PROBLEM DETAILS - Set down exactly, with nothing added, the lines from the one containing "компонента JavaFX **Menu**" through the end of the entries.

GIVEN RECORDS -
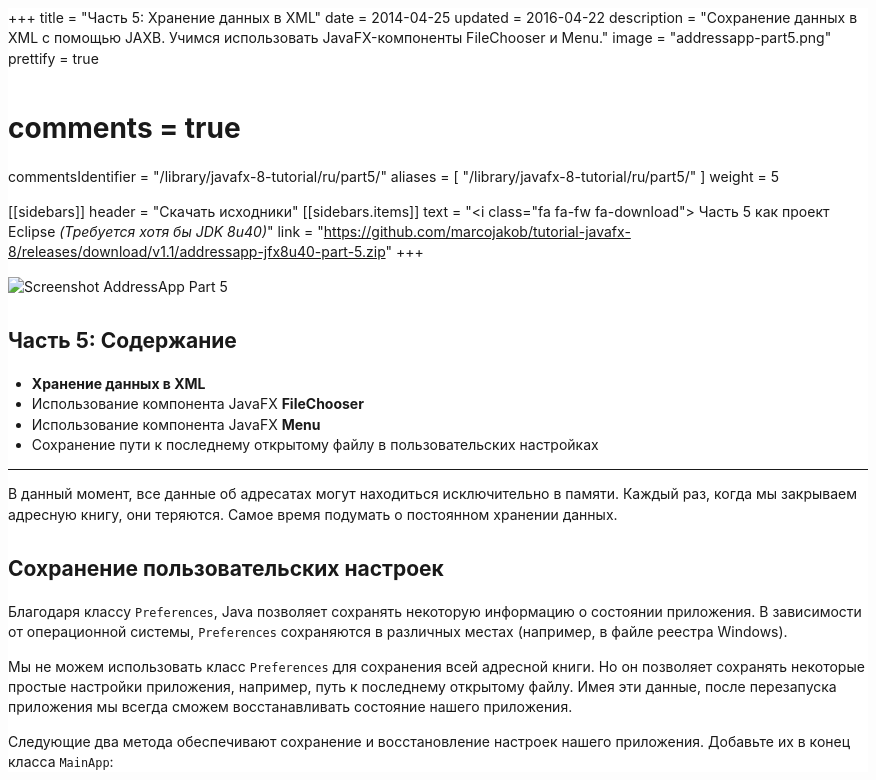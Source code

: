+++
title = "Часть 5: Хранение данных в XML"
date = 2014-04-25
updated = 2016-04-22
description = "Сохранение данных в XML с помощью JAXB. Учимся использовать JavaFX-компоненты FileChooser и Menu."
image = "addressapp-part5.png"
prettify = true
# comments = true 
commentsIdentifier = "/library/javafx-8-tutorial/ru/part5/"
aliases = [ 
  "/library/javafx-8-tutorial/ru/part5/"
]
weight = 5

[[sidebars]]
header = "Скачать исходники"
[[sidebars.items]]
text = "<i class=\"fa fa-fw fa-download\"></i> Часть 5 как проект Eclipse <em>(Требуется хотя бы JDK 8u40)</em>"
link = "https://github.com/marcojakob/tutorial-javafx-8/releases/download/v1.1/addressapp-jfx8u40-part-5.zip"
+++

![Screenshot AddressApp Part 5](addressapp-part5.png)


## Часть 5: Содержание

* **Хранение данных в XML**
* Использование компонента JavaFX **FileChooser**
* Использование компонента JavaFX **Menu**
* Сохранение пути к последнему открытому файлу в пользовательских настройках



*****

В данный момент, все данные об адресатах могут находиться исключительно в памяти. Каждый раз, когда мы закрываем адресную книгу, они теряются. Самое время подумать о постоянном хранении данных.


## Сохранение пользовательских настроек

Благодаря классу `Preferences`, Java позволяет сохранять некоторую информацию о состоянии приложения. В зависимости от операционной системы, `Preferences` сохраняются в различных местах (например, в файле реестра Windows).

Мы не можем использовать класс `Preferences` для сохранения всей адресной книги. Но он позволяет сохранять некоторые простые настройки приложения, например, путь к последнему открытому файлу. Имея эти данные, после перезапуска приложения мы всегда сможем восстанавливать состояние нашего приложения.

Следующие два метода обеспечивают сохранение и восстановление настроек нашего приложения. Добавьте их в конец класса `MainApp`:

ANSWER FOR THE TASK -
* Использование компонента JavaFX **Menu**
* Сохранение пути к последнему открытому файлу в пользовательских настройках



*****

В данный момент, все данные об адресатах могут находиться исключительно в памяти. Каждый раз, когда мы закрываем адресную книгу, они теряются. Самое время подумать о постоянном хранении данных.


## Сохранение пользовательских настроек

Благодаря классу `Preferences`, Java позволяет сохранять некоторую информацию о состоянии приложения. В зависимости от операционной системы, `Preferences` сохраняются в различных местах (например, в файле реестра Windows).

Мы не можем использовать класс `Preferences` для сохранения всей адресной книги. Но он позволяет сохранять некоторые простые настройки приложения, например, путь к последнему открытому файлу. Имея эти данные, после перезапуска приложения мы всегда сможем восстанавливать состояние нашего приложения.

Следующие два метода обеспечивают сохранение и восстановление настроек нашего приложения. Добавьте их в конец класса `MainApp`:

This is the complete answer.